Folks from one of the local Tai-Kwon-Do centers (in Cary), put on a show, which consisted of some choreographed moves to music, and a good number of boards being broken all over the place, concluding with a good old apple smash.

We were sitting at a table just stage left of the performance, a little too close for comfort, actually. When the first person broke the first board, with their foot, we saw a spark, and then smelled smoke. We didn’t see any smoke; it was the odor that you smell when someone blasts caps.

This happened again, and again, with each board broke. None of us had ever seen a spark when watching this done (on television) before, and of course, we wouldn’t have smelled anything. We all wondered, “What up?”

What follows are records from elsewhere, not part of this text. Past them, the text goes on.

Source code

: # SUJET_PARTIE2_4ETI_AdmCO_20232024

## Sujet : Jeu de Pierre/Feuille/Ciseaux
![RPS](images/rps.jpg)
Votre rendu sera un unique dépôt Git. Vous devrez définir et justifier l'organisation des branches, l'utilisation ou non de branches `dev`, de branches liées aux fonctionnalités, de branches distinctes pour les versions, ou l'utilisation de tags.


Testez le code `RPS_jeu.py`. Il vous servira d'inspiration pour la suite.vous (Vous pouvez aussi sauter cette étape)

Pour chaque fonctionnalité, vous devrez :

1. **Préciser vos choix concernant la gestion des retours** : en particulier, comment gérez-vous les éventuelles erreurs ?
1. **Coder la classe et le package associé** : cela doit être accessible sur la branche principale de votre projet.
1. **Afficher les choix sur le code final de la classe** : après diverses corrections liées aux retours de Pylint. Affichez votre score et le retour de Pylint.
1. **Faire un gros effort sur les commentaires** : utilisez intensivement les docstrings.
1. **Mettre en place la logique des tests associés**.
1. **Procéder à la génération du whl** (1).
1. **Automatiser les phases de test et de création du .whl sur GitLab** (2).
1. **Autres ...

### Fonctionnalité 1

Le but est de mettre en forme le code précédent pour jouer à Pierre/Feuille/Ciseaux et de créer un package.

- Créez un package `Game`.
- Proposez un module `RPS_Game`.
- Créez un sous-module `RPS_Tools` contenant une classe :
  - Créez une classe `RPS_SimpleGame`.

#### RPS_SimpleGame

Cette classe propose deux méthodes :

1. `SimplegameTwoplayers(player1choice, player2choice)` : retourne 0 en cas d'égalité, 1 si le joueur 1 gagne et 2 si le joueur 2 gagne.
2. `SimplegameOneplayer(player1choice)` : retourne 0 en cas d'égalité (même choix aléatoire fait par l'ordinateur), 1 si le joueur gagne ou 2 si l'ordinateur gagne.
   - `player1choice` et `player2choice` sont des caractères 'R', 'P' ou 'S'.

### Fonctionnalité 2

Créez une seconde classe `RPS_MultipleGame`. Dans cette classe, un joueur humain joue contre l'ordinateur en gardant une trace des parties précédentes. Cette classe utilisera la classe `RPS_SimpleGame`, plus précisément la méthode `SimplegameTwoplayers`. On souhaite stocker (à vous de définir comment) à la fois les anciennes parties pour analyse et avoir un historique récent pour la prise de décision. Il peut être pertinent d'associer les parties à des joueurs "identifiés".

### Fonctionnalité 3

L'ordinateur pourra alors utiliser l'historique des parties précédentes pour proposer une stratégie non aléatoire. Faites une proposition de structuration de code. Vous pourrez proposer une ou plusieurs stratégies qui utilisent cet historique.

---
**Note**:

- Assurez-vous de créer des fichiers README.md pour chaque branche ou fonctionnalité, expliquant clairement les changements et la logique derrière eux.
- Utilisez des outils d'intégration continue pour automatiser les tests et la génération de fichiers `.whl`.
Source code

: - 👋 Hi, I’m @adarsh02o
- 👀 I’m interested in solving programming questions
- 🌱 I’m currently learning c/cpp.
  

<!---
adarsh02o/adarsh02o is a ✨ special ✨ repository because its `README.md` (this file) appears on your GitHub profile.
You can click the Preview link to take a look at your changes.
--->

I said I was going to go home and google it, which I did. I searched on a lot of phrases involving “breaking,” “board,” “hand,” “spark,” “martial,” “arts,” etc., and really only found this, which I find a little disturbing:

Following are some of the more well known cheating methods used by many today in an attempt to fool and entertain spectators during demonstrations of tameshiwari (breaking feats) and/or tameshigiri (cutting feats). This list is not intended to say that all demos of this sort are faked, but simply to point out that this kind of occurrence is becoming increasingly popular in some groups and that what you see may not necessarily be the same as what is performed in serious martial arts. Viewer beware:

Board Breaking – a) boards are baked in an oven first to make them extremely brittle. b) boards are stacked with spacers between them to create a percussive effect as power and body weight is dropped downwards. c) when being held with the both hands, the holder can use their hand strength to flex the board inwards.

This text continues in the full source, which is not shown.